Auch Salzburg beginnt schon früher mit den Massentest, nämlich am 12. und 13. Dezember. Ursprünglich waren Massentests für die Bevölkerung erst am Wochenende vor Weihnachten (19./20.) geplant gewesen.

"Wir haben uns entschlossen, die Massentests schon am 12. und 13. Dezember durchzuführen. So gewinnen wir vor Weihnachten Zeit in Hinblick auf die Feiertage", erklärt Landeshauptmann Wilfried Haslauer (ÖVP) am Mittwoch in einer Aussendung. Als infiziert identifizierte Salzburger müssten so über Weihnachten nicht in Quarantäne.

Kein Contact-Tracing bei Corona-Massentests?

Die Kapazitäten reichen offenbar nicht für Contact-Tracing nach den geplanten Corona-Massentests.

Einen Testballon für die Testserie stellt dabei die 2.200-Einwohner-Gemeinde Annaberg-Lungötz im Tennengau dar. Sie ist aufgrund einer aktuell äußerst hohen 7-Tage-Inzidenz schon am 1. und 2. Dezember dran. In der Gemeinde gab es in den vergangenen sieben Tagen laut Land 47 Neuinfektionen, derzeit sind 60 Bewohner aktiv infiziert.

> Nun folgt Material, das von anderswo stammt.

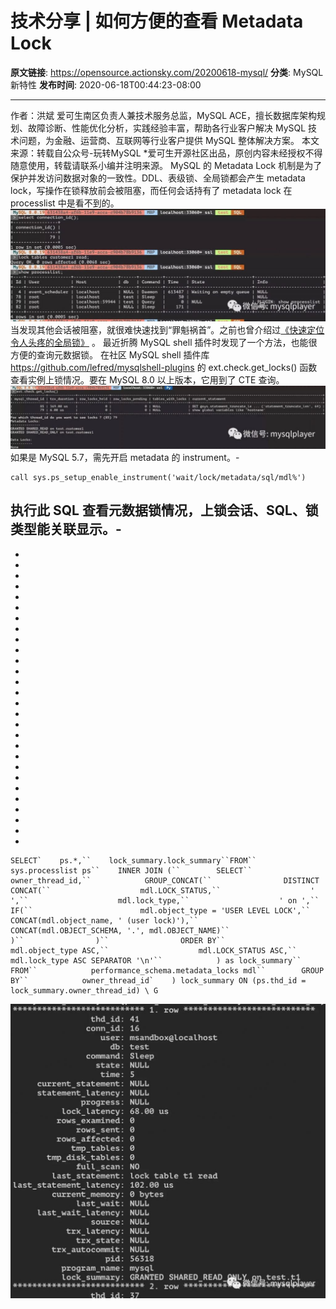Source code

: # 技术分享 | 如何方便的查看 Metadata Lock

**原文链接**: https://opensource.actionsky.com/20200618-mysql/
**分类**: MySQL 新特性
**发布时间**: 2020-06-18T00:44:23-08:00

---

作者：洪斌
爱可生南区负责人兼技术服务总监，MySQL  ACE，擅长数据库架构规划、故障诊断、性能优化分析，实践经验丰富，帮助各行业客户解决 MySQL 技术问题，为金融、运营商、互联网等行业客户提供 MySQL 整体解决方案。
本文来源：转载自公众号-玩转MySQL
*爱可生开源社区出品，原创内容未经授权不得随意使用，转载请联系小编并注明来源。
MySQL 的 Metadata Lock 机制是为了保护并发访问数据对象的一致性。DDL、表级锁、全局锁都会产生 metadata lock，写操作在锁释放前会被阻塞，而任何会话持有了 metadata lock 在 processlist 中是看不到的。
![](.img/0cc43485.jpg)											
当发现其他会话被阻塞，就很难快速找到“罪魁祸首”。之前也曾介绍过[《快速定位令人头疼的全局锁》](https://opensource.actionsky.com/20190909-mysql/) 。
最近折腾 MySQL shell 插件时发现了一个方法，也能很方便的查询元数据锁。
在社区 MySQL shell 插件库 https://github.com/lefred/mysqlshell-plugins 的 ext.check.get_locks() 函数查看实例上锁情况。要在 MySQL 8.0 以上版本，它用到了 CTE 查询。
![](.img/5fceaa5c.jpg)											
如果是 MySQL 5.7，需先开启 metadata 的 instrument。- 
```
call sys.ps_setup_enable_instrument('wait/lock/metadata/sql/mdl%')
```
执行此 SQL 查看元数据锁情况，上锁会话、SQL、锁类型能关联显示。- 
- 
- 
- 
- 
- 
- 
- 
- 
- 
- 
- 
- 
- 
- 
- 
- 
- 
- 
- 
- 
- 
- 
- 
- 
- 
- 
- 
- 
- 
```
SELECT`    ps.*,``    lock_summary.lock_summary``FROM``    sys.processlist ps``    INNER JOIN (``        SELECT``            owner_thread_id,``            GROUP_CONCAT(``                DISTINCT CONCAT(``                    mdl.LOCK_STATUS,``                    ' ',``                    mdl.lock_type,``                    ' on ',``                    IF(``                        mdl.object_type = 'USER LEVEL LOCK',``                        CONCAT(mdl.object_name, ' (user lock)'),``                        CONCAT(mdl.OBJECT_SCHEMA, '.', mdl.OBJECT_NAME)``                    )``                )``                ORDER BY``                    mdl.object_type ASC,``                    mdl.LOCK_STATUS ASC,``                    mdl.lock_type ASC SEPARATOR '\n'``            ) as lock_summary``        FROM``            performance_schema.metadata_locks mdl``        GROUP BY``            owner_thread_id`    ) lock_summary ON (ps.thd_id = lock_summary.owner_thread_id) \ G
```
![](.img/3ae9fa31.jpg)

Die positiv getesteten Gemeindebürger sollen am selben Abend noch einmal mit einem PCR-Test getestet werden.

Aufruf zu möglichst zahlreicher Teilnahme

Der Bürgermeister von Annaberg-Lungötz, Martin Promok, appellierte heute an die Gemeindebürger, möglichst zahlreich am Schnelltest teilzunehmen. Für die Abstriche können sich alle Personen ab dem vollendeten zehnten Lebensjahr anmelden - auf Wunsch der Eltern auch jüngere Kinder. Ein Testteam wird laut Informationen des Landes aus 14 Mitgliedern bestehen, drei davon sind medizinisch geschulte Personen für die Abstriche. Zum Auftakt eines Test-Tages werden auch die Screening-Teams selbst getestet.

Der weitere Fahrplan in Salzburg: Am 5. und 6. Dezember sind dann rund 11.000 Pädagogen aufgerufen, sich testen zu lassen. Die Massentests an sich werden dann konzentriert am 12. und 13. Dezember durchgeführt - ähnlich wie bei einer Landtagswahl. Sie sollen so weit es geht in den 534 Wahllokalen im Land stattfinden. Haslauer hatte zuletzt wiederholt damit gerechnet, dass sich etwa 60 Prozent der Bevölkerung testen lassen werden - das wären rund 300.000 Personen in Salzburg. Experten rechnen damit, dass daraus rund 4.000 aktiv infizierte Personen hervorgehen werden.

Parallel dazu wird das Bundesministerium für Inneres in Salzburg circa 2.000 Polizisten testen lassen.